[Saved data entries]
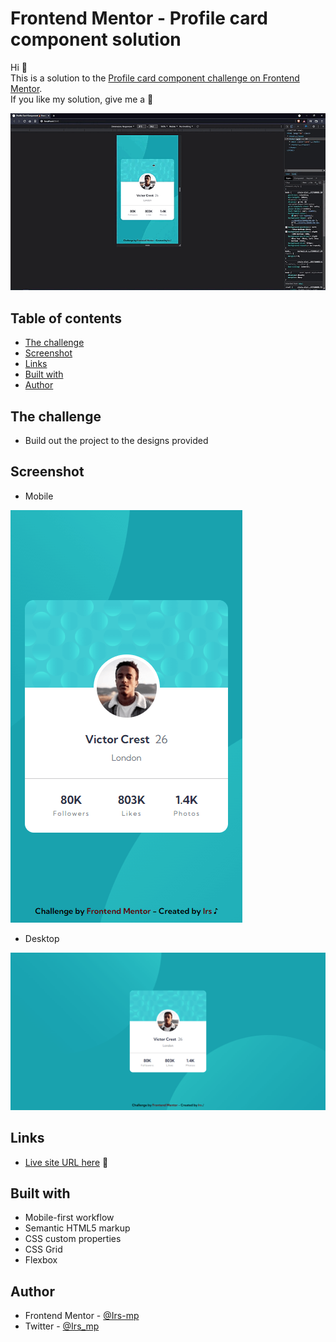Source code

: # Frontend Mentor - Profile card component solution

Hi 👋 <br>
This is a solution to the [Profile card component challenge on Frontend Mentor](https://www.frontendmentor.io/challenges/profile-card-component-cfArpWshJ).  <br>
If you like my solution, give me a 🌟

![Sample](./assets/video/sample-video.gif)

## Table of contents

  - [The challenge](#the-challenge)
  - [Screenshot](#screenshot)
  - [Links](#links)
  - [Built with](#built-with)
  - [Author](#author)


## The challenge

- Build out the project to the designs provided

## Screenshot

- Mobile

![Mobile](./assets/image/sample-mobile.png)

- Desktop

![Desktop](./assets/image/sample-desktop.png)

## Links

- [Live site URL here](https://irs-mp.github.io/profile-card/) 👀

## Built with

- Mobile-first workflow
- Semantic HTML5 markup
- CSS custom properties
- CSS Grid
- Flexbox

## Author

- Frontend Mentor - [@Irs-mp](https://www.frontendmentor.io/profile/Irs-mp)
- Twitter - [@Irs_mp](https://twitter.com/Irs_mp)
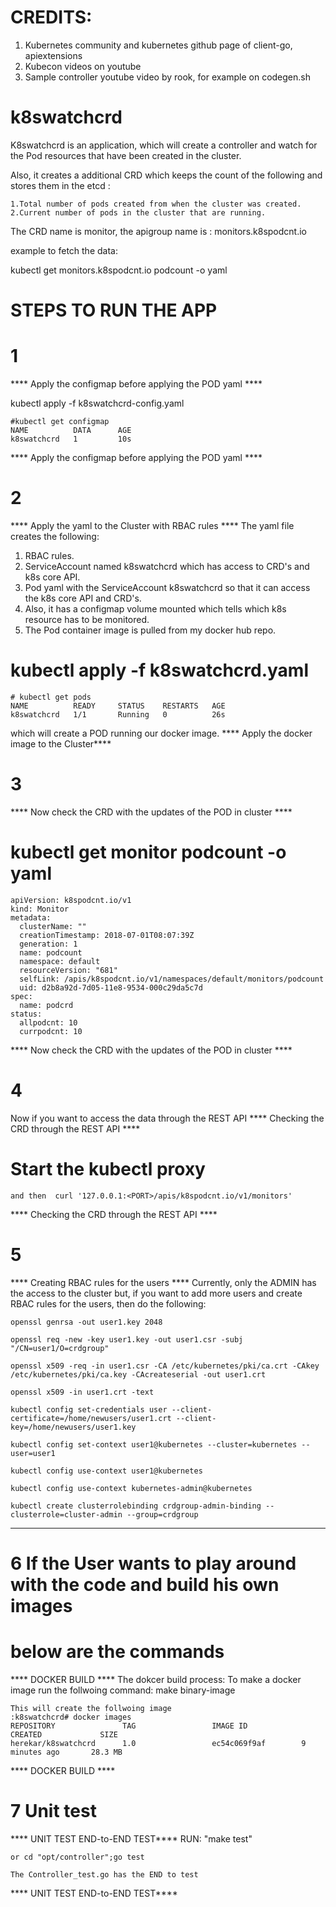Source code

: # CREDITS: 
1. Kubernetes community and kubernetes github page of client-go, apiextensions
2. Kubecon videos on youtube
3. Sample controller youtube video by rook, for example on codegen.sh

# k8swatchcrd

K8swatchcrd is an application, which will create a controller
and watch for the Pod resources that have been created in the cluster.

Also, it creates a additional CRD which keeps the count of the following 
and stores them in the etcd :

	1.Total number of pods created from when the cluster was created.
	2.Current number of pods in the cluster that are running.

The CRD name is monitor, the apigroup name is : monitors.k8spodcnt.io

example to fetch the data:

kubectl get monitors.k8spodcnt.io podcount -o yaml

# STEPS TO RUN THE APP

# 1
**** Apply the configmap before applying the POD yaml ****

kubectl apply -f k8swatchcrd-config.yaml


	#kubectl get configmap
	NAME          DATA      AGE
	k8swatchcrd   1         10s

**** Apply the configmap before applying the POD yaml ****

# 2
**** Apply the yaml to the Cluster with RBAC rules ****
The yaml file creates the following:
1. RBAC rules.
2. ServiceAccount named k8swatchcrd which has access to CRD's and k8s core API.
3. Pod yaml with the ServiceAccount k8swatchcrd so that it can access the
	k8s core API and CRD's.
4. Also, it has a configmap volume mounted which tells which k8s resource has
	to be monitored.
5. The Pod container image is pulled from my docker hub repo.

# kubectl apply -f k8swatchcrd.yaml

	# kubectl get pods
	NAME          READY     STATUS    RESTARTS   AGE
	k8swatchcrd   1/1       Running   0          26s

which will create a POD running our
docker image.
**** Apply the docker image to the Cluster****

# 3
**** Now check the CRD with the updates of the POD in cluster ****
# kubectl get monitor podcount -o yaml
	apiVersion: k8spodcnt.io/v1
	kind: Monitor
	metadata:
	  clusterName: ""
	  creationTimestamp: 2018-07-01T08:07:39Z
	  generation: 1
	  name: podcount
	  namespace: default
	  resourceVersion: "681"
	  selfLink: /apis/k8spodcnt.io/v1/namespaces/default/monitors/podcount
	  uid: d2b8a92d-7d05-11e8-9534-000c29da5c7d
	spec:
	  name: podcrd
	status:
	  allpodcnt: 10
	  currpodcnt: 10

**** Now check the CRD with the updates of the POD in cluster ****

# 4
Now if you want to access the data through the REST API
**** Checking the CRD through the REST API ****
# Start the kubectl proxy
	and then  curl '127.0.0.1:<PORT>/apis/k8spodcnt.io/v1/monitors'
**** Checking the CRD through the REST API ****

# 5
**** Creating RBAC rules for the users ****
Currently, only the ADMIN has the access to the cluster but, if you want 
to add more users and create RBAC rules for the users, then do the 
following:

	openssl genrsa -out user1.key 2048

	openssl req -new -key user1.key -out user1.csr -subj "/CN=user1/O=crdgroup"

	openssl x509 -req -in user1.csr -CA /etc/kubernetes/pki/ca.crt -CAkey /etc/kubernetes/pki/ca.key -CAcreateserial -out user1.crt

	openssl x509 -in user1.crt -text

	kubectl config set-credentials user --client-certificate=/home/newusers/user1.crt --client-key=/home/newusers/user1.key

	kubectl config set-context user1@kubernetes --cluster=kubernetes --user=user1

	kubectl config use-context user1@kubernetes

	kubectl config use-context kubernetes-admin@kubernetes

	kubectl create clusterrolebinding crdgroup-admin-binding --clusterrole=cluster-admin --group=crdgroup
****

# 6 If the User wants to play around with the code and build his own images
#	below are the commands
**** DOCKER BUILD **** 
	The dokcer build process:
	To make a docker image run the follwoing command:
	make binary-image

	This will create the follwoing image
	:k8swatchcrd# docker images
	REPOSITORY               TAG                 IMAGE ID            CREATED             SIZE
	herekar/k8swatchcrd      1.0                 ec54c069f9af        9 minutes ago       28.3 MB
**** DOCKER BUILD ****

# 7 Unit test
**** UNIT TEST END-to-END TEST****
	RUN: "make test"

	or cd "opt/controller";go test

	The Controller_test.go has the END to test

**** UNIT TEST END-to-END TEST****
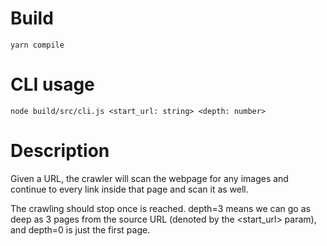 # Build

`yarn compile`

# CLI usage

`node build/src/cli.js <start_url: string> <depth: number>`

# Description

Given a URL, the crawler will scan the webpage for any images and continue to every link inside that page and scan it as well.

The crawling should stop once <depth> is reached. depth=3 means we can go as deep as 3 pages from the source URL (denoted by the <start_url> param), and depth=0 is just the first page.



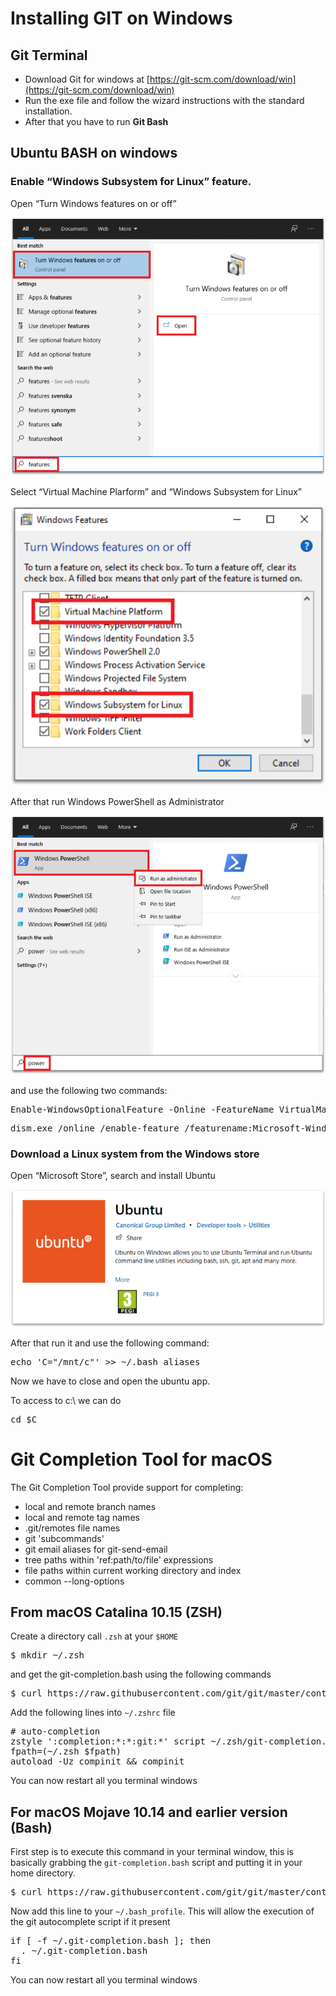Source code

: # Installing GIT on Windows

## Git Terminal

*   Download Git for windows at [https://git-scm.com/download/win](https://git-scm.com/download/win) 
*   Run the exe file and follow the wizard instructions with the standard installation.
*   After that you have to run **Git Bash**

## Ubuntu BASH on windows


### Enable “Windows Subsystem for Linux” feature. 

Open “Turn Windows features on or off”

![open_windows_features][1]

Select “Virtual Machine Plarform” and “Windows Subsystem for Linux”

![windows_features][2]

After that run Windows PowerShell as Administrator 

![powershell][3]

and use the following two commands:

<pre>Enable-WindowsOptionalFeature -Online -FeatureName VirtualMachinePlatform -norestart</pre>

<pre>dism.exe /online /enable-feature /featurename:Microsoft-Windows-Subsystem-Linux /all</pre>


### Download a Linux system from the Windows store

Open “Microsoft Store”, search and install Ubuntu

![ubuntu][4]

After that run it and use the following command:

<pre>echo 'C="/mnt/c"' >> ~/.bash_aliases</pre>

Now we have to close and open the ubuntu app.

To access to c:\ we can do

<pre>cd $C</pre>

# Git Completion Tool for macOS

The Git Completion Tool provide support for completing:

* local and remote branch names
* local and remote tag names
* .git/remotes file names
* git 'subcommands'
* git email aliases for git-send-email
* tree paths within 'ref:path/to/file' expressions
* file paths within current working directory and index
* common --long-options

## From macOS Catalina 10.15 (ZSH)

Create a directory call <code>.zsh</code> at your <code>\$HOME</code>

<pre>
$ mkdir ~/.zsh
</pre>

and get the git-completion.bash using the following commands

<pre>
$ curl https://raw.githubusercontent.com/git/git/master/contrib/completion/git-completion.bash -o ~/.zsh/git-completion.bash
</pre>

Add the following lines into <code>~/.zshrc</code> file

<pre>
# auto-completion
zstyle ':completion:*:*:git:*' script ~/.zsh/git-completion.bash
fpath=(~/.zsh $fpath)
autoload -Uz compinit && compinit
</pre>

You can now restart all you terminal windows


## For macOS Mojave 10.14 and earlier version (Bash)

First step is to execute this command in your terminal window, this is basically grabbing the <code>git-completion.bash</code> script and putting it in your home directory.

<pre>$ curl https://raw.githubusercontent.com/git/git/master/contrib/completion/git-completion.bash -o ~/.git-completion.bash</pre>

Now add this line to your <code>~/.bash_profile</code>. This will allow the execution of the git autocomplete script if it present

<pre>
if [ -f ~/.git-completion.bash ]; then
  . ~/.git-completion.bash
fi
</pre>

You can now restart all you terminal windows

[1]:  ../images/open_windows_features.png
[2]:  ../images/windows_features.png
[3]:  ../images/powershell.png
[4]:  ../images/ubuntu.png
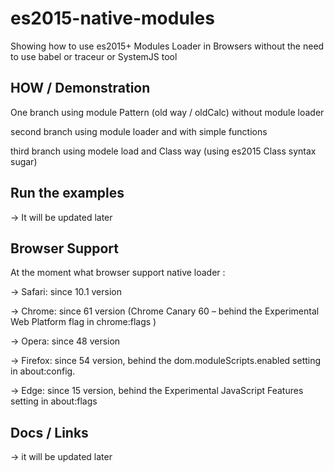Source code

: # es2015-native-modules
Showing how to use es2015+ Modules Loader in Browsers without the need to use babel or traceur or SystemJS tool


## HOW /  Demonstration 

One branch using module Pattern (old way / oldCalc) without module loader

second branch using module loader and with simple functions

third branch using modele load and Class way (using es2015 Class syntax sugar)


## Run the examples 


 -> It will be updated later


## Browser Support

At the moment what browser support native loader :

-> Safari: since 10.1 version

-> Chrome: since  61 version (Chrome Canary 60 – behind the Experimental Web Platform flag in chrome:flags )

-> Opera: since 48  version 

-> Firefox: since 54 version, behind the dom.moduleScripts.enabled setting in about:config.

-> Edge: since 15 version, behind the Experimental JavaScript Features setting in about:flags


## Docs / Links 


-> it will be updated later




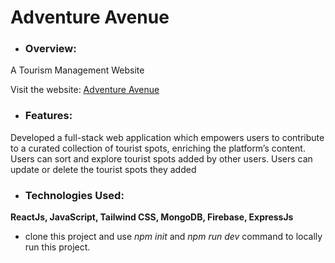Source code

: # Adventure Avenue

- ### Overview:
A Tourism Management Website

Visit the website: [Adventure Avenue](https://adventureavenue-76979.web.app/)

- ### Features:
Developed a full-stack web application which empowers users to contribute to a curated collection of tourist spots,
enriching the platform’s content.
Users can sort and explore tourist spots added by other users.
Users can update or delete the tourist spots they added

- ### Technologies Used:
**ReactJs, JavaScript, Tailwind CSS, MongoDB, Firebase, ExpressJs**

- clone this project and use *npm init* and *npm run dev* command to locally run this project.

▶ Exercise prompt
Write out, exactly and with no pictures, the lines of the data from the first through the line containing "## The challenge".

▶ Answer section
Source code

: # Frontend Mentor - Profile card component solution

Hi 👋 <br>
This is a solution to the [Profile card component challenge on Frontend Mentor](https://www.frontendmentor.io/challenges/profile-card-component-cfArpWshJ).  <br>
If you like my solution, give me a 🌟

![Sample](./assets/video/sample-video.gif)

## Table of contents

  - [The challenge](#the-challenge)
  - [Screenshot](#screenshot)
  - [Links](#links)
  - [Built with](#built-with)
  - [Author](#author)


## The challenge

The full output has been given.